Imminent evacuation continues to fuel Burkina Faso’s rapidly increasing numbers of internally displaced people, with 1.9 million people already displaced because of the conflict. Burkina Faso confronts one the fastest-growing numbers of IDPs, neglected by the international community; only 22% of the promised funding towards the displaced populations has been allocated. As 3.5 million of Burkina Faso’s 21 million continue to face food insecurity and starvation, 3,683 schools have been closed leaving a further 600,000 students without access to education. Further, with lack of education and aid, 160 health centers have closed, unable to tend to innocents that continue to physically and mentally pay for the conflict.

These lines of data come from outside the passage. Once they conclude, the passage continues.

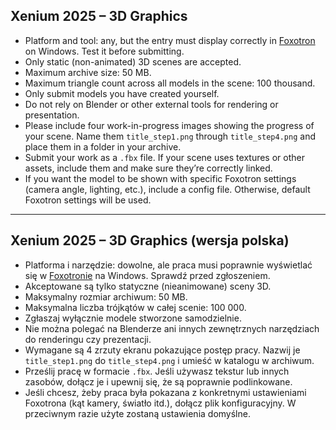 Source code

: ## Xenium 2025 – 3D Graphics

- Platform and tool: any, but the entry must display correctly in [Foxotron](https://github.com/Gargaj/Foxotron) on Windows. Test it before submitting.  
- Only static (non-animated) 3D scenes are accepted.  
- Maximum archive size: 50 MB.  
- Maximum triangle count across all models in the scene: 100 thousand.  
- Only submit models you have created yourself.  
- Do not rely on Blender or other external tools for rendering or presentation.
- Please include four work-in-progress images showing the progress of your scene. Name them `title_step1.png` through `title_step4.png` and place them in a folder in your archive.  
- Submit your work as a `.fbx` file. If your scene uses textures or other assets, include them and make sure they’re correctly linked.  
- If you want the model to be shown with specific Foxotron settings (camera angle, lighting, etc.), include a config file. Otherwise, default Foxotron settings will be used.

---

## Xenium 2025 – 3D Graphics (wersja polska)

- Platforma i narzędzie: dowolne, ale praca musi poprawnie wyświetlać się w [Foxotronie](https://github.com/Gargaj/Foxotron) na Windows. Sprawdź przed zgłoszeniem.  
- Akceptowane są tylko statyczne (nieanimowane) sceny 3D.  
- Maksymalny rozmiar archiwum: 50 MB.  
- Maksymalna liczba trójkątów w całej scenie: 100 000.  
- Zgłaszaj wyłącznie modele stworzone samodzielnie.  
- Nie można polegać na Blenderze ani innych zewnętrznych narzędziach do renderingu czy prezentacji.
- Wymagane są 4 zrzuty ekranu pokazujące postęp pracy. Nazwij je `title_step1.png` do `title_step4.png` i umieść w katalogu w archiwum.  
- Prześlij pracę w formacie `.fbx`. Jeśli używasz tekstur lub innych zasobów, dołącz je i upewnij się, że są poprawnie podlinkowane.  
- Jeśli chcesz, żeby praca była pokazana z konkretnymi ustawieniami Foxotrona (kąt kamery, światło itd.), dołącz plik konfiguracyjny. W przeciwnym razie użyte zostaną ustawienia domyślne. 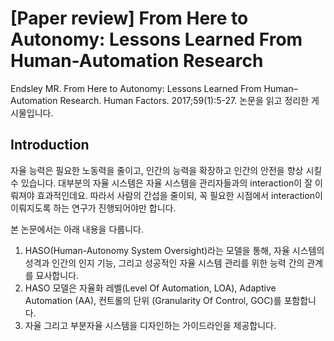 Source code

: # [Paper review] From Here to Autonomy: Lessons Learned From Human-Automation Research

Endsley MR. From Here to Autonomy: Lessons Learned From Human–Automation Research. Human Factors. 2017;59(1):5-27.  논문을 읽고 정리한 게시물입니다.
## Introduction
자율 능력은 필요한 노동력을 줄이고, 인간의 능력을 확장하고 인간의 안전을 향상 시킬 수 있습니다. 대부분의 자율 시스템은 자율 시스템을 관리자들과의 interaction이 잘 이뤄져야 효과적인데요. 따라서 사람의 간섭을 줄이되, 꼭 필요한 시점에서 interaction이 이뤄지도록 하는 연구가 진행되어야만 합니다.

본 논문에서는 아래 내용을 다룹니다.
1. HASO(Human-Autonomy System Oversight)라는 모델을 통해, 자율 시스템의 성격과 인간의 인지 기능, 그리고 성공적인 자율 시스템 관리를 위한 능력 간의 관계를 묘사합니다.
2. HASO 모델은 자율화 레벨(Level Of Automation, LOA), Adaptive Automation (AA), 컨트롤의 단위 (Granularity Of Control, GOC)를 포함합니다.
3. 자율 그리고 부분자율 시스템을 디자인하는 가이드라인을 제공합니다.



<!--stackedit_data:
eyJoaXN0b3J5IjpbMTY1MjQ5ODUyMiwtMTk3MTM0NDA4NCwxMj
k1MTkwMzk1XX0=
--> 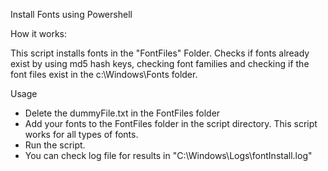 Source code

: Install Fonts using Powershell


How it works:

This script installs fonts in the "FontFiles" Folder. Checks if fonts already exist by using md5 hash keys,
checking font families and checking if the font files exist in the c:\Windows\Fonts folder.

Usage
- Delete the dummyFile.txt in the FontFiles folder
- Add your fonts to the FontFiles folder in the script directory. This script works for all types of fonts.
- Run the script.
- You can check log file for results in "C:\Windows\Logs\fontInstall.log"


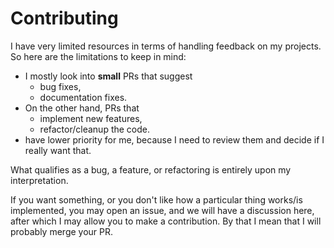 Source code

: # Contributing
I have very limited resources in terms of handling feedback on my projects. So here are the limitations to keep in mind:
- I mostly look into **small** PRs that suggest
    - bug fixes,
    - documentation fixes.
- On the other hand, PRs that
    - implement new features,
    - refactor/cleanup the code.
- have lower priority for me, because I need to review them and decide if I really want that.

What qualifies as a bug, a feature, or refactoring is entirely upon my interpretation.

If you want something, or you don't like how a particular thing works/is implemented, you may open an issue, and we
will have a discussion here, after which I may allow you to make a contribution. By that I mean that I will
probably merge your PR.
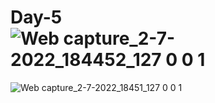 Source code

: # Day-5![Web capture_2-7-2022_184452_127 0 0 1](https://user-images.githubusercontent.com/98533498/177011064-dec44e19-39c9-42ff-b972-22d79f4cad6b.jpeg)
![Web capture_2-7-2022_18451_127 0 0 1](https://user-images.githubusercontent.com/98533498/177011069-c64cb9fc-9072-4e3f-bea5-f2965ac80dc3.jpeg)
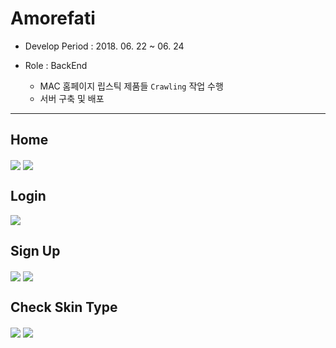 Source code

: # Amorefati 

* Develop Period : 2018. 06. 22 ~ 06. 24

* Role : BackEnd
    - MAC 홈페이지 립스틱 제품들 `Crawling` 작업 수행
    - 서버 구축 및 배포

---

## Home 

<img align="center" src="https://github.com/goodGid/Amorefati/tree/master/public_resource/home_1.png" />
<img align="center" src="https://github.com/goodGid/Amorefati/tree/master/public_resource/home_2.png" />




## Login

<img align="center" src="https://github.com/goodGid/Amorefati/tree/master/public_resource/login.png" />


## Sign Up 

<img align="center" src="https://github.com/goodGid/Amorefati/tree/master/public_resource/signup_1.png" />
<img align="center" src="https://github.com/goodGid/Amorefati/tree/master/public_resource/signup_1.png" />


## Check Skin Type



<img align="center" src="https://github.com/goodGid/Amorefati/tree/master/public_resource/check_skin_type_1.png" />
<img align="center" src="https://github.com/goodGid/Amorefati/tree/master/public_resource/check_skin_type_2.png" />
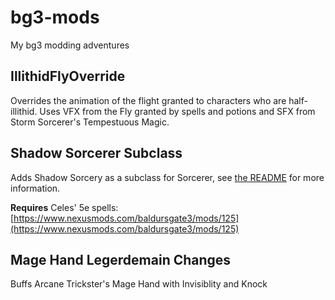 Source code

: # bg3-mods
My bg3 modding adventures

## IllithidFlyOverride
Overrides the animation of the flight granted to characters who are half-illithid. Uses VFX from the Fly granted by spells and potions and SFX from Storm Sorcerer's Tempestuous Magic.

## Shadow Sorcerer Subclass
Adds Shadow Sorcery as a subclass for Sorcerer, see [the README](Pie_Sorcerer_Shadow/README.MD) for more information.

**Requires** Celes' 5e spells: [https://www.nexusmods.com/baldursgate3/mods/125](https://www.nexusmods.com/baldursgate3/mods/125)

## Mage Hand Legerdemain Changes
Buffs Arcane Trickster's Mage Hand with Invisiblity and Knock

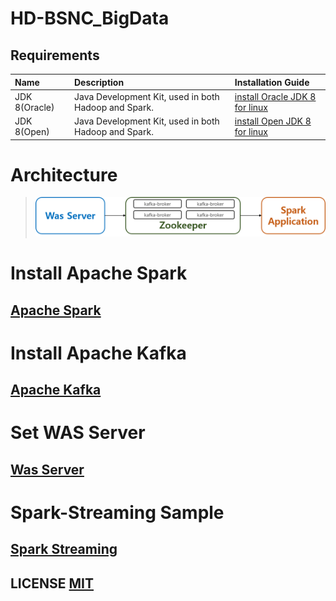 # HD-BSNC_BigData

## Requirements

| Name | Description | Installation Guide |
| :-- | :-- | :-- |
| JDK 8(Oracle) | Java Development Kit, used in both Hadoop and Spark. | [install Oracle JDK 8 for linux](https://docs.oracle.com/javase/8/docs/technotes/guides/install/linux_jdk.html) |
| JDK 8(Open) | Java Development Kit, used in both Hadoop and Spark. | [install Open JDK 8 for linux](https://openjdk.java.net/install/index.html) |

# Architecture
> ![Architecture](img/Architecture.png)


# Install Apache Spark

## [Apache Spark](https://github.com/bsnc-conlab/bigdata/blob/master/README_Spark.md)


# Install Apache Kafka
## [Apache Kafka](https://github.com/bsnc-conlab/bigdata/blob/master/README_Kafka.md)

# Set WAS Server
## [Was Server](https://github.com/bsnc-conlab/bigdata/blob/master/README_Was.md)

# Spark-Streaming Sample
## [Spark Streaming](https://github.com/bsnc-conlab/spark-streaming/blob/master/Spark-Streaming/README.md)

## LICENSE [MIT](LICENSE)
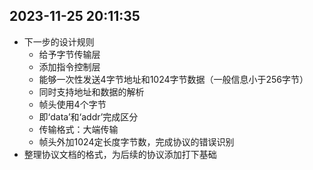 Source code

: ## 2023-11-25 20:11:35
* 下一步的设计规则
    * 给予字节传输层
    * 添加指令控制层
    * 能够一次性发送4字节地址和1024字节数据（一般信息小于256字节）
    * 同时支持地址和数据的解析
    * 帧头使用4个字节
    * 即‘data’和‘addr’完成区分
    * 传输格式：大端传输
    * 帧头外加1024定长度字节数，完成协议的错误识别
* 整理协议文档的格式，为后续的协议添加打下基础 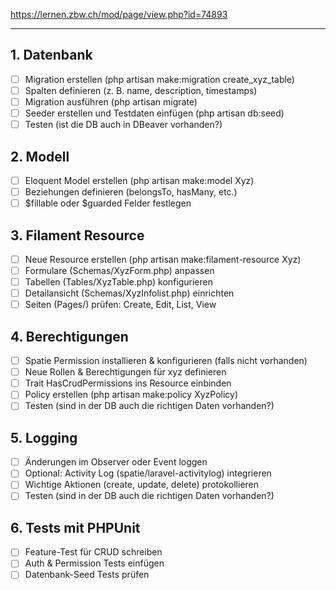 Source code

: https://lernen.zbw.ch/mod/page/view.php?id=74893

---
## 1. Datenbank
- [ ] Migration erstellen (php artisan make:migration create_xyz_table)
- [ ] Spalten definieren (z. B. name, description, timestamps)
- [ ] Migration ausführen (php artisan migrate)
- [ ] Seeder erstellen und Testdaten einfügen (php artisan db:seed)
- [ ] Testen (ist die DB auch in DBeaver vorhanden?)
## 2. Modell
- [ ] Eloquent Model erstellen (php artisan make:model Xyz)
- [ ] Beziehungen definieren (belongsTo, hasMany, etc.)
- [ ] $fillable oder $guarded Felder festlegen
## 3. Filament Resource
- [ ] Neue Resource erstellen (php artisan make:filament-resource Xyz)
- [ ] Formulare (Schemas/XyzForm.php) anpassen
- [ ] Tabellen (Tables/XyzTable.php) konfigurieren
- [ ] Detailansicht (Schemas/XyzInfolist.php) einrichten
- [ ] Seiten (Pages/) prüfen: Create, Edit, List, View
## 4. Berechtigungen
- [ ] Spatie Permission installieren & konfigurieren (falls nicht vorhanden)
- [ ] Neue Rollen & Berechtigungen für xyz definieren
- [ ] Trait HasCrudPermissions ins Resource einbinden
- [ ] Policy erstellen (php artisan make:policy XyzPolicy)
- [ ] Testen (sind in der DB auch die richtigen Daten vorhanden?)
## 5. Logging
- [ ] Änderungen im Observer oder Event loggen
- [ ] Optional: Activity Log (spatie/laravel-activitylog) integrieren
- [ ] Wichtige Aktionen (create, update, delete) protokollieren
- [ ] Testen (sind in der DB auch die richtigen Daten vorhanden?)
## 6. Tests mit PHPUnit
- [ ] Feature-Test für CRUD schreiben
- [ ] Auth & Permission Tests einfügen
- [ ] Datenbank-Seed Tests prüfen
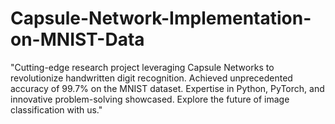 # Capsule-Network-Implementation-on-MNIST-Data
"Cutting-edge research project leveraging Capsule Networks to revolutionize handwritten digit recognition. Achieved unprecedented accuracy of 99.7% on the MNIST dataset. Expertise in Python, PyTorch, and innovative problem-solving showcased. Explore the future of image classification with us."
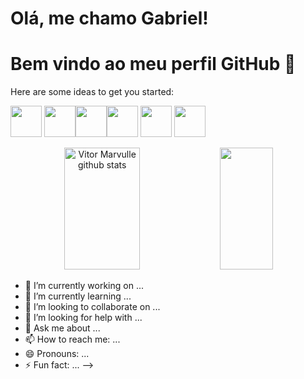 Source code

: # Olá, me chamo Gabriel! 
# Bem vindo ao meu perfil GitHub 👋

Here are some ideas to get you started:


<img loading="lazy" src="https://cdn.jsdelivr.net/gh/devicons/devicon@latest/icons/html5/html5-original.svg" width="50" height="50"/>       <img loading="lazy" src="https://cdn.jsdelivr.net/gh/devicons/devicon@latest/icons/css3/css3-original.svg" width="50" height="50"/><img loading="lazy" src="https://cdn.jsdelivr.net/gh/devicons/devicon@latest/icons/csharp/csharp-original.svg" width="50" height="50"/><img loading="lazy" src="https://cdn.jsdelivr.net/gh/devicons/devicon@latest/icons/java/java-plain.svg" width="50" height="50"/>         <img loading="lazy" src="https://cdn.jsdelivr.net/gh/devicons/devicon@latest/icons/php/php-original.svg" width="50" height="50"/>          <img loading="lazy" src="https://cdn.jsdelivr.net/gh/devicons/devicon/icons/git/git-original.svg" width="50" height="50"/>

<div align="center">  
  <img width="49%" height="195px" src="https://github-readme-stats.vercel.app/api?username=gabrielrigonidev&show_icons=true&count_private=true&hide_border=true&title_color=D7DBDD&icon_color=5DADE2&text_color=808B96&bg_color=0d1117" alt="Vitor Marvulle github stats" /> 
  <img width="41%" height="195px" src="https://github-readme-stats.vercel.app/api/top-langs/?username=gabrielrigonidev&layout=compact&hide_border=true&title_color=D7DBDD&text_color=95A5A6&bg_color=0d1117" />
</div>


- 🔭 I’m currently working on ...
- 🌱 I’m currently learning ...
- 👯 I’m looking to collaborate on ...
- 🤔 I’m looking for help with ...
- 💬 Ask me about ...
- 📫 How to reach me: ...
- 😄 Pronouns: ...
- ⚡ Fun fact: ...
-->
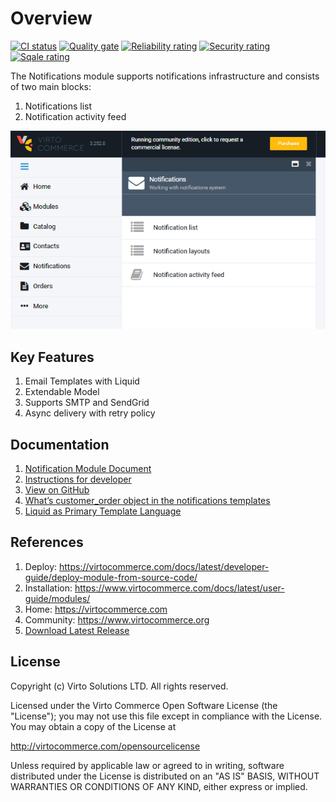 # Overview

[![CI status](https://github.com/VirtoCommerce/vc-module-notification/workflows/Module%20CI/badge.svg?branch=dev)](https://github.com/VirtoCommerce/vc-module-notification/actions?query=workflow%3A"Module+CI") [![Quality gate](https://sonarcloud.io/api/project_badges/measure?project=VirtoCommerce_vc-module-notification&metric=alert_status&branch=dev)](https://sonarcloud.io/dashboard?id=VirtoCommerce_vc-module-notification) [![Reliability rating](https://sonarcloud.io/api/project_badges/measure?project=VirtoCommerce_vc-module-notification&metric=reliability_rating&branch=dev)](https://sonarcloud.io/dashboard?id=VirtoCommerce_vc-module-notification) [![Security rating](https://sonarcloud.io/api/project_badges/measure?project=VirtoCommerce_vc-module-notification&metric=security_rating&branch=dev)](https://sonarcloud.io/dashboard?id=VirtoCommerce_vc-module-notification) [![Sqale rating](https://sonarcloud.io/api/project_badges/measure?project=VirtoCommerce_vc-module-notification&metric=sqale_rating&branch=dev)](https://sonarcloud.io/dashboard?id=VirtoCommerce_vc-module-notification)

The Notifications module supports notifications infrastructure and consists of two main blocks:

1. Notifications list
1. Notification activity feed

![Notifications module](docs/media/screen-notifications-module.png)

## Key Features

1. Email Templates with Liquid
1. Extendable Model
1. Supports SMTP and SendGrid
1. Async delivery with retry policy

## Documentation

1. [Notification Module Document](/docs/index.md)
1. [Instructions for developer](/docs/tech-doc.md)
1. [View on GitHub](https://github.com/VirtoCommerce/vc-module-notification/tree/dev)
1. [What’s customer_order object in the notifications templates](https://community.virtocommerce.com/t/whats-customer-order-object-in-the-notifications-templates/97)
1. [Liquid as Primary Template Language](https://community.virtocommerce.com/t/liquid-as-primary-template-language/78)

## References

1. Deploy: https://virtocommerce.com/docs/latest/developer-guide/deploy-module-from-source-code/
1. Installation: https://www.virtocommerce.com/docs/latest/user-guide/modules/
1. Home: https://virtocommerce.com
1. Community: https://www.virtocommerce.org
1. [Download Latest Release](https://github.com/VirtoCommerce/vc-module-notification/releases/)

## License

Copyright (c) Virto Solutions LTD.  All rights reserved.

Licensed under the Virto Commerce Open Software License (the "License"); you
may not use this file except in compliance with the License. You may
obtain a copy of the License at

http://virtocommerce.com/opensourcelicense

Unless required by applicable law or agreed to in writing, software
distributed under the License is distributed on an "AS IS" BASIS,
WITHOUT WARRANTIES OR CONDITIONS OF ANY KIND, either express or
implied.
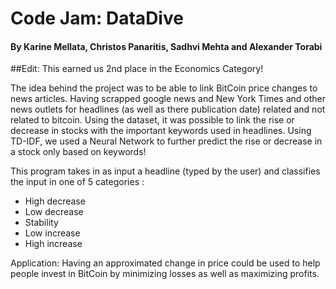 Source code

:# Code Jam: DataDive
#### By Karine Mellata, Christos Panaritis, Sadhvi Mehta and Alexander Torabi

##Edit: This earned us 2nd place in the Economics Category!

The idea behind the project was to be able to link BitCoin price changes to news articles. Having scrapped google news and New York Times and other news outlets for headlines (as well as there publication date) related and not related to bitcoin. Using the dataset, it was possible to link the rise or decrease in stocks with the important keywords used in headlines. Using TD-IDF, we used a Neural Network to further predict the rise or decrease in a stock only based on keywords! <br/>

This program takes in as input a headline (typed by the user) and classifies the input in one of 5 categories : <br/>
- High decrease
- Low decrease
- Stability
- Low increase
- High increase


Application: Having an approximated change in price could be used to help people invest in BitCoin by minimizing losses as well as maximizing profits.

The African Union’s Conventions for the Protection and Assistance of Internally Displaced Persons in Africa, also known as the Kampala Convention, exists as a crucial legal framework in the protection of IDP throughout Africa. The Kampala Convention explicitly outlines the necessary measures nations like Burkina Faso must take to protect displaced persons all over the country against the risks of the conflict. Such a legal and obligatory framework pushes Damiba to confront the security crises in a manner that fulfills the promises made in the beginning of the takeover. Nigerian President Mahamadou Issoufou, appointed by the Economic Community of West African States as a mediator, claims that the transitional government has no control over a third of the country.

As violence continues to trickle throughout Burkina Faso, the attempted containment with the military zones does not seem like a sustainable option. Concentrated pockets of militant presence on Burkina Faso’s borders with Mali and Niger operate without much limitations from the military. Attacks on civilians within the tri-border area highlight the extremity of the security crisis that plagues Burkina Faso, and the lack of constructive presence of the new transitional government and long-term solution of the imposed military zones. The worsening of displacement, mortality, and starvation rates increase in the seven months of the transitional government takeover, and continuation of patterns of the overthrown government in matters of humanitarian safety, can not effectively tackle the growing threat that jihadist militant groups will continue to pose to Burkina Faso’s internal peace. The implementation of the Kampala Convention is one way of ensuring long-term and legal protection to those that will continue to face the brunt end of the conflict for as long as it continues.